Stored data:
###
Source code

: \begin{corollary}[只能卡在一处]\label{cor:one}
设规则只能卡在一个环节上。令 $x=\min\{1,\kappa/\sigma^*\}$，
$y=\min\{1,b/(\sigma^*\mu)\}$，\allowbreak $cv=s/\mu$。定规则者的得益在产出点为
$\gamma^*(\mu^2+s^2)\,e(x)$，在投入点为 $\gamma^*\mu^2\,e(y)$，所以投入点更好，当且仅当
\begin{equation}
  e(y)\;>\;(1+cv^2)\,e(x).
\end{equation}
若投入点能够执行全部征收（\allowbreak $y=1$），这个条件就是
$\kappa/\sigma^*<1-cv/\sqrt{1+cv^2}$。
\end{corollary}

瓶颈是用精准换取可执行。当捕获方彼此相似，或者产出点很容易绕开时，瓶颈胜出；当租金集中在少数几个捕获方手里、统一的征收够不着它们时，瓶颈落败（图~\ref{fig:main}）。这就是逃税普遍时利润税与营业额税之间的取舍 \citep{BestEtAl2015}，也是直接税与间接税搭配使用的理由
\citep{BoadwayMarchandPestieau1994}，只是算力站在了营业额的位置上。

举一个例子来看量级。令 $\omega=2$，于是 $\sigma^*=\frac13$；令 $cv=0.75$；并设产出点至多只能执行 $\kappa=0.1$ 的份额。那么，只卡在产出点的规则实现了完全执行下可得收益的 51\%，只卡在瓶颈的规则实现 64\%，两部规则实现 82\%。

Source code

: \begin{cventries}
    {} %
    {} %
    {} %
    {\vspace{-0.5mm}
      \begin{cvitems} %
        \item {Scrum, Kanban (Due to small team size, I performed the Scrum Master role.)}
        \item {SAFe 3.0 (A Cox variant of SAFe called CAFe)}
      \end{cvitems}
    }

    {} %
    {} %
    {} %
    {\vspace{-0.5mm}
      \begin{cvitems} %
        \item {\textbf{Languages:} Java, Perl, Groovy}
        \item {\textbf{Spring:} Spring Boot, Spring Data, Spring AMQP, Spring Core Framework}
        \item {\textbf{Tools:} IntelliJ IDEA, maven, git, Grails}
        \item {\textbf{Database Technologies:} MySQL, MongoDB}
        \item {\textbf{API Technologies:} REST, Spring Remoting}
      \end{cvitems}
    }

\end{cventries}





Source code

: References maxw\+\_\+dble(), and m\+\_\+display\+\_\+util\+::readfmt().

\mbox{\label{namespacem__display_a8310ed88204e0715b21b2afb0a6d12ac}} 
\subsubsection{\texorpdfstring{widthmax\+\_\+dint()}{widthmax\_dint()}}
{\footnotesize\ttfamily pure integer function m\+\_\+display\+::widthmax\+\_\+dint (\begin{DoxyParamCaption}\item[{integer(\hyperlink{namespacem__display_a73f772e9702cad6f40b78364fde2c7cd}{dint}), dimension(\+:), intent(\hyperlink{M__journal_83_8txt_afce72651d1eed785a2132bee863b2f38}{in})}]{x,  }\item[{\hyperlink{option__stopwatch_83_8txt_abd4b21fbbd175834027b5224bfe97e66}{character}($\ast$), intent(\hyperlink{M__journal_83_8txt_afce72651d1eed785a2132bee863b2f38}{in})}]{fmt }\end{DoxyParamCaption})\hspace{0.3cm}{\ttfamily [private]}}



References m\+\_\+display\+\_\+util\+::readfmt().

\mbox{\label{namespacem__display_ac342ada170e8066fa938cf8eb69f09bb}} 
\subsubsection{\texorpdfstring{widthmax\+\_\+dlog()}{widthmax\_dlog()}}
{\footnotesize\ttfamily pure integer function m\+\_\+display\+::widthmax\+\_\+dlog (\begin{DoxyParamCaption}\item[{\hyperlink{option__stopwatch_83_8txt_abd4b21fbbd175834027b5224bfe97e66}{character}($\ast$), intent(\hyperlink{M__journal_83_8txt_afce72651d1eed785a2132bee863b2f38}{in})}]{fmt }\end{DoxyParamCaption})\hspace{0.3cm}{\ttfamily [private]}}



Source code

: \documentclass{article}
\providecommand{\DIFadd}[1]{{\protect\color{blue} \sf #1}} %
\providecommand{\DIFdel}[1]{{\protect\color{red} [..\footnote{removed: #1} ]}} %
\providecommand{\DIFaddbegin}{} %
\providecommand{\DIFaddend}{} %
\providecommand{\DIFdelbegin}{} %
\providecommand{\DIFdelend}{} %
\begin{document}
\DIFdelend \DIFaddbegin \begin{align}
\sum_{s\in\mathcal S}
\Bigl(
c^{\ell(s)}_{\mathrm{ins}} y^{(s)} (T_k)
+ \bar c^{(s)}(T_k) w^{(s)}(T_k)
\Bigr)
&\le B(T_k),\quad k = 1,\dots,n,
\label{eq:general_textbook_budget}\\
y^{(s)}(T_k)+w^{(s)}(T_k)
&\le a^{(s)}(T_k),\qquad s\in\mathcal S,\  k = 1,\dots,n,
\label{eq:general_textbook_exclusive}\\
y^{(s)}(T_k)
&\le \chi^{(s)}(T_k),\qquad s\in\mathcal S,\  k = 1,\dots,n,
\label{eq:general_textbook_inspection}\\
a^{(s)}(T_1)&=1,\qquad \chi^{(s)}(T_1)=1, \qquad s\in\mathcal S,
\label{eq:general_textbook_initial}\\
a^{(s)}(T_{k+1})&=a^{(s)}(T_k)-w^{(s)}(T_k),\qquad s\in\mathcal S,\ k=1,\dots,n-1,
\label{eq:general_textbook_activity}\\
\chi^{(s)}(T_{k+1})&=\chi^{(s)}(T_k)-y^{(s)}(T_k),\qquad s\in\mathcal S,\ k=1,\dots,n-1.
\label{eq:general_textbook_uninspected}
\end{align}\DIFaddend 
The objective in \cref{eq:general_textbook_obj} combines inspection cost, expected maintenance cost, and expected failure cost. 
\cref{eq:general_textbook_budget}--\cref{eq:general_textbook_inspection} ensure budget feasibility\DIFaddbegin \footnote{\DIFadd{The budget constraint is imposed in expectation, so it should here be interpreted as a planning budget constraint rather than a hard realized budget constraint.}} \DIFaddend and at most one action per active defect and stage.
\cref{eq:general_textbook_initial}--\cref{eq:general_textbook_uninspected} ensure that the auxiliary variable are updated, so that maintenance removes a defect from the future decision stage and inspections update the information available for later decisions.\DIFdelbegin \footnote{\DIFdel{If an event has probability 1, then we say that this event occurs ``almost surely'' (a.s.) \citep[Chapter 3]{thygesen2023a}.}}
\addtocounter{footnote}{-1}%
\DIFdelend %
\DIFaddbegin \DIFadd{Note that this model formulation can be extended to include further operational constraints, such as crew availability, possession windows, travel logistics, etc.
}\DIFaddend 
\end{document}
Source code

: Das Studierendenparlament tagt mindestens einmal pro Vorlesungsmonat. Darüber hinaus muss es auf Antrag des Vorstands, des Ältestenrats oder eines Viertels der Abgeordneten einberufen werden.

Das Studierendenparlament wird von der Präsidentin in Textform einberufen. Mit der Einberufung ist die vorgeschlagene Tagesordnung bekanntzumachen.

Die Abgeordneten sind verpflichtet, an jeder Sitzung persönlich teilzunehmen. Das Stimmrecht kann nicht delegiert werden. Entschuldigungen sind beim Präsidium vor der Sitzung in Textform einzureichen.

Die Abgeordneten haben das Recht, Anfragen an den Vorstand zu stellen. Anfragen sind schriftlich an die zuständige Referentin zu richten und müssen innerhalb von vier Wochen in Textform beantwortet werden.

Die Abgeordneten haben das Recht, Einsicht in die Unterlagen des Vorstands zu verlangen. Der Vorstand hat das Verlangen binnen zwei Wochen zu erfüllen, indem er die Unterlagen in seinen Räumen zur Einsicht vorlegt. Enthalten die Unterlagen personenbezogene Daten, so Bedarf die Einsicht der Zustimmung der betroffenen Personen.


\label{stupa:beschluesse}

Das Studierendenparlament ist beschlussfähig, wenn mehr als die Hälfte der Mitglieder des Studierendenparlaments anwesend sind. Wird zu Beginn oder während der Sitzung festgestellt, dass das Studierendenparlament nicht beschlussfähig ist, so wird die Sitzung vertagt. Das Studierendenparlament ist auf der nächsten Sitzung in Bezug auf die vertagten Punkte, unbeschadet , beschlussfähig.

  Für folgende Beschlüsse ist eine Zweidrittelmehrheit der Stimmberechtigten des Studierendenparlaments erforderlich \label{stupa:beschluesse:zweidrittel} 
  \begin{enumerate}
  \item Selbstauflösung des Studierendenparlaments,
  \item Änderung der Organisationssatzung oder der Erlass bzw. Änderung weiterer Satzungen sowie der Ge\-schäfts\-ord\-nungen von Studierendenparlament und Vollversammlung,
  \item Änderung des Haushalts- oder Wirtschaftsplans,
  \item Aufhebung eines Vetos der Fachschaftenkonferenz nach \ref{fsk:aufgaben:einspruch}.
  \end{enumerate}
###
▶ **YOUR ASSIGNMENT**
Which lines of the records above contain the word "defect"? Report each one in full.

▶ **THE COMPLETED TASK**
\cref{eq:general_textbook_budget}--\cref{eq:general_textbook_inspection} ensure budget feasibility\DIFaddbegin \footnote{\DIFadd{The budget constraint is imposed in expectation, so it should here be interpreted as a planning budget constraint rather than a hard realized budget constraint.}} \DIFaddend and at most one action per active defect and stage.
\cref{eq:general_textbook_initial}--\cref{eq:general_textbook_uninspected} ensure that the auxiliary variable are updated, so that maintenance removes a defect from the future decision stage and inspections update the information available for later decisions.\DIFdelbegin \footnote{\DIFdel{If an event has probability 1, then we say that this event occurs ``almost surely'' (a.s.) \citep[Chapter 3]{thygesen2023a}.}}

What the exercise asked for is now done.